Published: Mon, May 28, 2018
Global Media | By Derrick Guzman

Eyes on Italy's president after he vetoes populists' choice

Eyes on Italy's president after he vetoes populists' choice

Giuseppe Conte has refused to be Italy's prime minister, Ugo Zampetti, secretary-general at the presidency, said on Sunday.

Italy's would-be coalition parties turned up the pressure on President Sergio Mattarella on Saturday to endorse their eurosceptic pick as economy minister, saying the only other option may be a new election.

After inconclusive March 4 elections, they proposed a political novice, law professor Giuseppe Conte, as their choice to lead the next government.

Italian president Sergio Mattarella approved Conte as PM, but the stumbling block came when the latter nominated a fierce eurosceptic as finance minister.
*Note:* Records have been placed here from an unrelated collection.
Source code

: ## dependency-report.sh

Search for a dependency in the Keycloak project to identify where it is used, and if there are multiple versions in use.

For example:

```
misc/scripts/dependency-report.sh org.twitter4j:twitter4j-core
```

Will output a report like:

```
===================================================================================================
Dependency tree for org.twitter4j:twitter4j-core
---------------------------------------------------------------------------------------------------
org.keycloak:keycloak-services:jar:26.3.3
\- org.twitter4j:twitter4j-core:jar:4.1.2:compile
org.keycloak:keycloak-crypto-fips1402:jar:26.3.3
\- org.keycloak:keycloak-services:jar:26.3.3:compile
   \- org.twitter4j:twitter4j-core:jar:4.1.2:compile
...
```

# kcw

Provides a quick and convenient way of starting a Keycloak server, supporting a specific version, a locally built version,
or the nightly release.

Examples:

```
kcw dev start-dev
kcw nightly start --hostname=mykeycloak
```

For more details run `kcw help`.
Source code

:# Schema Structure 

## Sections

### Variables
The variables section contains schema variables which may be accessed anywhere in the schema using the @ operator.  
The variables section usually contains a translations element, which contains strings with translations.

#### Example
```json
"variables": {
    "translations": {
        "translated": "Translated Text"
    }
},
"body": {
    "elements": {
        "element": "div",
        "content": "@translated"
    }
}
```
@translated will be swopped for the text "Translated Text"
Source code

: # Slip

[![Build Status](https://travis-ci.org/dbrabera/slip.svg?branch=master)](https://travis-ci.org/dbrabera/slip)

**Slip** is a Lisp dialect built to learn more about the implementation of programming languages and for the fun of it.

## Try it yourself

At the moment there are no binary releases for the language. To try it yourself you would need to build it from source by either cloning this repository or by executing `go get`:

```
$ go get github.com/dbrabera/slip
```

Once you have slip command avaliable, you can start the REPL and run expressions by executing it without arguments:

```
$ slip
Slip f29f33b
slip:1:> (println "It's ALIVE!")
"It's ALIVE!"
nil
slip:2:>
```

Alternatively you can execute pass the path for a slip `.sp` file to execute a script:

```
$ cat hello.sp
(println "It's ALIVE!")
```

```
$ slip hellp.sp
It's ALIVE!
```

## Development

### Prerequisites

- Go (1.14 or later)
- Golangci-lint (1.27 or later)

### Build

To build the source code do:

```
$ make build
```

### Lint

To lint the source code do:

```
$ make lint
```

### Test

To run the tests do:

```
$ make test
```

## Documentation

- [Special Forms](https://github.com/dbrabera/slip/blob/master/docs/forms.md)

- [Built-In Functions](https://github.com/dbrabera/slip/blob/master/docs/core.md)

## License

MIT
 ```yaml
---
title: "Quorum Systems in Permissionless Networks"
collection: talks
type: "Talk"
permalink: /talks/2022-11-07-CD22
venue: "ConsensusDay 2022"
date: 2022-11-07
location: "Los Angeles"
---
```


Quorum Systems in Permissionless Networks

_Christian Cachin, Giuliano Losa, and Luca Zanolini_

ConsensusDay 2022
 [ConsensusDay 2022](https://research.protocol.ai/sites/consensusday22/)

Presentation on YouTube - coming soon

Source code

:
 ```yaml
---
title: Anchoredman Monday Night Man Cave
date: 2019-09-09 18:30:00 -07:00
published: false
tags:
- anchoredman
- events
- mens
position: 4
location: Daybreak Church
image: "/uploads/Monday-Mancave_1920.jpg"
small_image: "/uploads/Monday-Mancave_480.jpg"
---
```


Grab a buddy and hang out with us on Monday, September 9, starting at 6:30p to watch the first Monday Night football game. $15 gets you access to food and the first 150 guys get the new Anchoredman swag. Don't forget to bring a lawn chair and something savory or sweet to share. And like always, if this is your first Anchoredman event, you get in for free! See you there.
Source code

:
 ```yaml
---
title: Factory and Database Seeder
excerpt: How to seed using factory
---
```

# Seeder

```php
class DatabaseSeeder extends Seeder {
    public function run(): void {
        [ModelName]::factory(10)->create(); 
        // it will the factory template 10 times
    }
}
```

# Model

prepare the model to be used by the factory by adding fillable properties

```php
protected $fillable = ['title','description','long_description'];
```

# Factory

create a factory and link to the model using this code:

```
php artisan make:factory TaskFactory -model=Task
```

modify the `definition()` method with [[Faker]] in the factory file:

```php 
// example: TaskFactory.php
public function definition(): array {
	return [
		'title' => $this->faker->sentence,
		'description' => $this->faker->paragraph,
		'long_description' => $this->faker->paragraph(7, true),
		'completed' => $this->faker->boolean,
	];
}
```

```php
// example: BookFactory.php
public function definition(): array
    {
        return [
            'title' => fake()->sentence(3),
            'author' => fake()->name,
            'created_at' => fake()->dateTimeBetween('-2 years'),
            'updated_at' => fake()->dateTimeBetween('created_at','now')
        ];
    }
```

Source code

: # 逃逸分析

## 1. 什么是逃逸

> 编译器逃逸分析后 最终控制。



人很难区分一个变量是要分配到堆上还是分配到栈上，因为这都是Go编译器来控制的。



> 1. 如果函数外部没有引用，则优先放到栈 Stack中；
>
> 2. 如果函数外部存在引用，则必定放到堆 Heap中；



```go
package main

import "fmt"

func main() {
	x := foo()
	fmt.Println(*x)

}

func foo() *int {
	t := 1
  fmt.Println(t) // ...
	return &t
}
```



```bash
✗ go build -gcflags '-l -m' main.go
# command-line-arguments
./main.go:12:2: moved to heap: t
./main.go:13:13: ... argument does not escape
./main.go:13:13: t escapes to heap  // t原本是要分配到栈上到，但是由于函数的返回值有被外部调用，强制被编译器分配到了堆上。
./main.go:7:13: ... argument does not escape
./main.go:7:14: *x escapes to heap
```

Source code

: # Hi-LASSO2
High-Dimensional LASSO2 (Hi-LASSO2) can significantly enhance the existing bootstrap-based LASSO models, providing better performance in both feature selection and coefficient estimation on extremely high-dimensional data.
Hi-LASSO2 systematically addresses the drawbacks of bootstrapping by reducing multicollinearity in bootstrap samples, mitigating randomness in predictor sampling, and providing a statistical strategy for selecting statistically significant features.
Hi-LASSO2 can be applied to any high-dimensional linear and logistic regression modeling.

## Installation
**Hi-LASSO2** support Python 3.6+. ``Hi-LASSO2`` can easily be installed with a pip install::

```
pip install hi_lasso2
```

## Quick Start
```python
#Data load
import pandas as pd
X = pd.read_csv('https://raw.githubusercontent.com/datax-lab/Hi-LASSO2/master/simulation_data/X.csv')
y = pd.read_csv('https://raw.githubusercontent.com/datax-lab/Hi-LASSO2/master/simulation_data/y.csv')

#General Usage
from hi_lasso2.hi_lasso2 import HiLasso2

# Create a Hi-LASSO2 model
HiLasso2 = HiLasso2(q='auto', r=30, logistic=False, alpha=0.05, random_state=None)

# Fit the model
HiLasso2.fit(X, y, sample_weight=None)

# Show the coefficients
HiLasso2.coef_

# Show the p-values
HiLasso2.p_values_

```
The situation is fluid with President Mattarella maintaining that he will wait before making any decision, but new elections are now a distinct possibility.

This was the first time in the history of the Italian republic that a president had thrown out the proposal for a government from elected parties, and even critics of the populist victors have acknowledged that the Italian people will take the move as a slap to Italian voters and the entire democratic process.


He accepted the mandate to form a tehnocratic and politically "neutral" government before new elections are held by the beginning of next year.

But as analyst Wolfango Piccoli noted early Monday that such a government risks losing mandatory confidence votes in each chamber of Parliament.

Foa blasted the decision as "really shocking", as it's becoming quite obvious that the president is not acting in Italy's best interests, but rather in the interests of the European Union which he does not wish to "disturb".

Cottarelli said in such a case, the government's principal job "would be the ordinary administration of government and to accompany the country to elections after the month of August".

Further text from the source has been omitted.